The judgment creditor (Dinah Gukuta) obtained a default judgment against the judgment debtor (Charity Boka) for US$42,000.00 under HC 2039/23 on 13 June 2023. The judgment declared executable the judgment debtor's rights in Stand 22871 Ruwa Township held under Deed of Transfer No. 4138/28, registered in the name of Charible Enterprises (Pvt) Ltd. The judgment creditor had previously registered a mortgage bond (Number 2294/20) over the property as security for a loan of US$30,000.00 advanced to the judgment debtor under a Restructure Loan Agreement dated 30 November 2020. The claimants (Margaret Chidede, Sofia Chidede, and Immaculata Chidede) had purchased the same property from Charible Enterprises through an agreement of sale dated 24 July 2020 for US$60,000.00, paid the full purchase price by February 2021, and took occupation in August 2021. The claimants believed they were purchasing property without title deeds subject to cession arrangements and did not register title in their names. When the Sheriff attached the property in execution, the claimants filed an interpleader claim asserting ownership. The claimants had also instituted separate proceedings (HC 1895/24) seeking cancellation of the title deed in favour of Charible Enterprises, which was dismissed on 27 February 2025.

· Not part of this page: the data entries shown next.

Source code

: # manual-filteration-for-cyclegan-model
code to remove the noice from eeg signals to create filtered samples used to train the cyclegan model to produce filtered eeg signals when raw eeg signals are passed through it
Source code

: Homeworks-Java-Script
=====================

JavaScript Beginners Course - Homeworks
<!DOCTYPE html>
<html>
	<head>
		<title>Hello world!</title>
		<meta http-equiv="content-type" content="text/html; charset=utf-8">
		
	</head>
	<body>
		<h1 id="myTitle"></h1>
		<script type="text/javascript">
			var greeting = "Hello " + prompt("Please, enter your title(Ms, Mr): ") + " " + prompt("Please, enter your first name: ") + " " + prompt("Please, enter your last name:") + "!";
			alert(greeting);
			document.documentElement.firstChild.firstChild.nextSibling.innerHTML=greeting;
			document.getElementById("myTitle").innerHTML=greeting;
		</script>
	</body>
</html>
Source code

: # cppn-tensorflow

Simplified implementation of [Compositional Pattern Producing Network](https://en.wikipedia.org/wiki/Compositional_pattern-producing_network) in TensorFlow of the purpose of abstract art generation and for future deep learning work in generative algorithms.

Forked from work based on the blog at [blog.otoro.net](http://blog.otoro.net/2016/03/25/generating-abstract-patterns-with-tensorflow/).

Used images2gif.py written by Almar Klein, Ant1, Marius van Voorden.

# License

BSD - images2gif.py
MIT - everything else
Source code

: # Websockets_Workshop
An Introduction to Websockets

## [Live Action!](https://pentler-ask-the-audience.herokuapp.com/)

1. The claimants' claim to the property listed in the Notice of Seizure dated 8 March 2024 attached in execution of the order in Case No. HC 2039/21 is dismissed. 2. The property attached by the applicant is declared executable. 3. The claimants shall pay the judgment creditor's and the applicant's costs of suit on the ordinary scale.
Under Rule 58(4) of the High Court Rules, 2021, any person who can swear to the facts or averments in an affidavit is competent to depose to it; the qualification depends on personal knowledge of the facts, not the deponent's status or relationship to the party. Real rights created by a registered mortgage bond are superior to personal rights arising from an unregistered agreement of sale. In the absence of registration of title under section 14 of the Deeds Registries Act, a purchaser acquires only personal rights against the seller, not real rights in the property that can be asserted against third parties holding registered real rights. Personal rights do not offer protection against claims by holders of superior real rights such as registered mortgagees. A purchaser's remedy in such circumstances lies against the seller who fraudulently disposed of the property, not against the holder of the registered real rights.

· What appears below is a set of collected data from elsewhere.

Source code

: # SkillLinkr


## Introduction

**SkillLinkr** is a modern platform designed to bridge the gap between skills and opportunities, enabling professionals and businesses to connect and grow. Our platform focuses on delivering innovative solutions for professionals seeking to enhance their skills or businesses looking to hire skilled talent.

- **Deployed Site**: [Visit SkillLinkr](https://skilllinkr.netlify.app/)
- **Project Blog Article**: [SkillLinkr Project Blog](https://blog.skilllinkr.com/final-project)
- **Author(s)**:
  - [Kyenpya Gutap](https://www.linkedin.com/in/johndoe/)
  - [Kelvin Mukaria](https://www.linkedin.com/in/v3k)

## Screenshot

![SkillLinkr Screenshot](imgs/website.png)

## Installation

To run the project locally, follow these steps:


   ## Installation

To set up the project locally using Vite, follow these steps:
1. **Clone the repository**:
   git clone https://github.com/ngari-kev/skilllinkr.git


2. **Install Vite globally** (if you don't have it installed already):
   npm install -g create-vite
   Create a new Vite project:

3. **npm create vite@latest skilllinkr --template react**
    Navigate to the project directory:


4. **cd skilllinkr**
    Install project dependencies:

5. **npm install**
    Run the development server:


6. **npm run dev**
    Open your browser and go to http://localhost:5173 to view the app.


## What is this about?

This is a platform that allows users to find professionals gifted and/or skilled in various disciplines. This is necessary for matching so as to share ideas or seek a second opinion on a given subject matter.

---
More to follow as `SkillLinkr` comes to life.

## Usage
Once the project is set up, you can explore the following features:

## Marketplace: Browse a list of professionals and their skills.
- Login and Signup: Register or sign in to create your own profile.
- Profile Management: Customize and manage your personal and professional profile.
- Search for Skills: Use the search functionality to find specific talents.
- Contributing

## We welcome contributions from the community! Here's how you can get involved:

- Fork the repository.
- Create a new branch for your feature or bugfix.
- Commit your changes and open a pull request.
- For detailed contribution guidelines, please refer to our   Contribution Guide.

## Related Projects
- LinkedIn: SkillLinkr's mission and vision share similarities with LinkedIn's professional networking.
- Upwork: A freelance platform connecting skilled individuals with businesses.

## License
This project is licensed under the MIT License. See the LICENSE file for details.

The court expressed sympathy for the claimants' precarious position, observing that they were clearly deceived by the judgment debtor who fraudulently manipulated her relationship with the seller and mortgaged the property to a third party despite knowing the claimants had purchased it. The court noted that the judgment debtor "conducted herself in a fraudulent manner" by making the claimants purchase the property on the understanding that it had no title deeds when in fact it had. The court acknowledged that the claimants were "duped" and exposed to "this massive loss" through the judgment debtor's fraudulent conduct. The court also explained the procedural history, noting that it had deferred judgment pending the outcome of HC 1895/24 (the claimants' application to cancel the title deed) because if successful, the mortgage bond would have become ineffectual and the claimants' interpleader claim would have been unassailable.

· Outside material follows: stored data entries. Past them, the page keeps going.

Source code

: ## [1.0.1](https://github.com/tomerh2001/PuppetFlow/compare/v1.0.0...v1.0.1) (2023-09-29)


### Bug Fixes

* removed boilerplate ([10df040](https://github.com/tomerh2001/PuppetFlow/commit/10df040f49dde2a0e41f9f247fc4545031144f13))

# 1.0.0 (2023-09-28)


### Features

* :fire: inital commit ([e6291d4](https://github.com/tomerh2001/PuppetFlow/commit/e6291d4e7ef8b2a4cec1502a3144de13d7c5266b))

This case is significant in Zimbabwean property and execution law for clarifying: (1) the broad scope of Rule 58(4) regarding who may depose to affidavits in application proceedings, extending beyond parties and their legal practitioners to anyone with personal knowledge of the facts; (2) the fundamental principle that real rights created by registered mortgage bonds are superior to personal rights arising from unregistered agreements of sale; (3) the critical importance of registering title under the Deeds Registries Act to acquire real rights in immovable property that can be asserted against third parties; and (4) that purchasers who pay the full purchase price but fail to register title remain vulnerable to claims by holders of registered real rights, with their remedy lying against the seller rather than the holder of superior rights. The case demonstrates the risks faced by purchasers in informal property transactions and underscores the protective function of the deeds registration system.